Roslin, 27, who is six months pregnant, is one among the 1,500 labourers working at a local tea estate at Peermade in Idukki, who prefer open defecation in the tea gardens. Her single-room brick house, plastered with mud and cow dung, does not have a toilet or bathroom and so she is forced to defecate in the outside.
This is the accepted practice in many other tea gardens in Idukki. Roslin said defecation is already a strenuous procedure for her during this time. “Doing it in the open adds to my problem. I am always afraid of causing any health issues to my child due to poor sanitation, but I have no other option,” she said. The district is known around the world for its tea and it has 38-odd estates (it used to be more than 100 earlier, but was reduced to the present number when the majority got amalgamated) and 4,901 smaller tea gardens.

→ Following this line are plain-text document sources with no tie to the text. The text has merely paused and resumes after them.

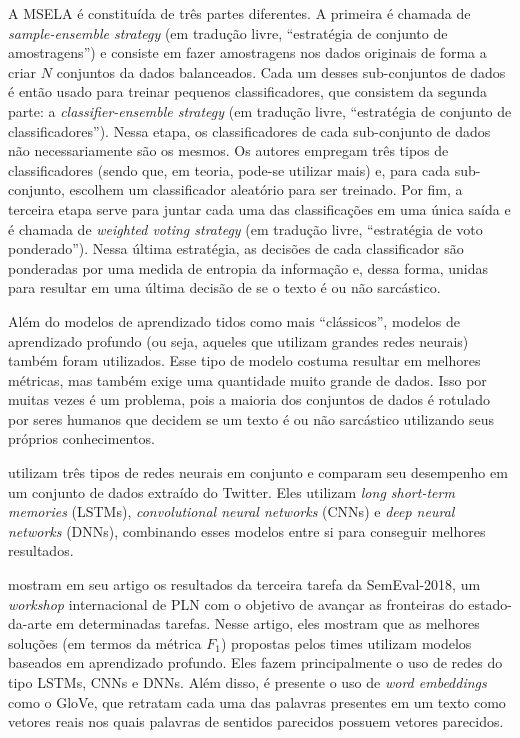 A MSELA é constituída de três partes diferentes. A primeira é chamada de
\textit{sample-ensemble strategy} (em tradução livre, ``estratégia de conjunto
de amostragens'') e consiste em fazer amostragens nos dados originais de forma a
criar $N$ conjuntos da dados balanceados. Cada um desses sub-conjuntos de dados
é então usado para treinar pequenos classificadores, que consistem da segunda
parte: a \textit{classifier-ensemble strategy} (em tradução livre, ``estratégia
de conjunto de classificadores''). Nessa etapa, os classificadores de cada
sub-conjunto de dados não necessariamente são os mesmos. Os autores empregam
três tipos de classificadores (sendo que, em teoria, pode-se utilizar mais) e,
para cada sub-conjunto, escolhem um classificador aleatório para ser treinado.
Por fim, a terceira etapa serve para juntar cada uma das classificações em uma
única saída e é chamada de \textit{weighted voting strategy} (em tradução livre,
``estratégia de voto ponderado''). Nessa última estratégia, as decisões de cada
classificador são ponderadas por uma medida de entropia da informação e, dessa
forma, unidas para resultar em uma última decisão de se o texto é ou não
sarcástico.

Além do modelos de aprendizado tidos como mais ``clássicos'', modelos de
aprendizado profundo (ou seja, aqueles que utilizam grandes redes neurais)
também foram utilizados. Esse tipo de modelo costuma resultar em melhores
métricas, mas também exige uma quantidade muito grande de dados. Isso por muitas
vezes é um problema, pois a maioria dos conjuntos de dados é rotulado por seres
humanos que decidem se um texto é ou não sarcástico utilizando seus próprios
conhecimentos.

\cite{ghosh-veale:2016:fracking-sarcasm-nn} utilizam três tipos de redes neurais
em conjunto e comparam seu desempenho em um conjunto de dados extraído do
Twitter. Eles utilizam \textit{long short-term memories} (LSTMs),
\textit{convolutional neural networks} (CNNs) e \textit{deep neural networks}
(DNNs), combinando esses modelos entre si para conseguir melhores resultados.

\cite{van-hee-etal:2018:semeval} mostram em seu artigo os resultados da terceira
tarefa da SemEval-2018, um \textit{workshop} internacional de PLN com o objetivo
de avançar as fronteiras do estado-da-arte em determinadas tarefas. Nesse
artigo, eles mostram que as melhores soluções (em termos da métrica $F_1$)
propostas pelos times utilizam modelos baseados em aprendizado profundo. Eles
fazem principalmente o uso de redes do tipo LSTMs, CNNs e DNNs. Além disso, é
presente o uso de \textit{word embeddings} como o GloVe, que retratam cada uma
das palavras presentes em um texto como vetores reais nos quais palavras de
sentidos parecidos possuem vetores parecidos.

Idukki contributes 72.40 per cent of the state’s annual tea production of about 56.63 million kg.
Yet, these areas are also home to poor nutrition and abysmal health conditions, especially among workers. Of the 21,246 labourers working at various tea estates across the district, 5,432 are employed in the Peermade Block having 23 estates with more than fifty per cent of the work force being women. Most plantations here have no toilets, no drinking water and no running water. Workers are forced to defecate in the tea bushes and have no way to wash before they go back to picking.
About 11 km from Peermade, the workers of one tea company and another well-known tea estate have similar grievances. Pushpam, 58, a permanent worker at the well-known estate in Vandiperiyar, said without a toilet and water facility, the women here are forced to defecate amid the tea bushes.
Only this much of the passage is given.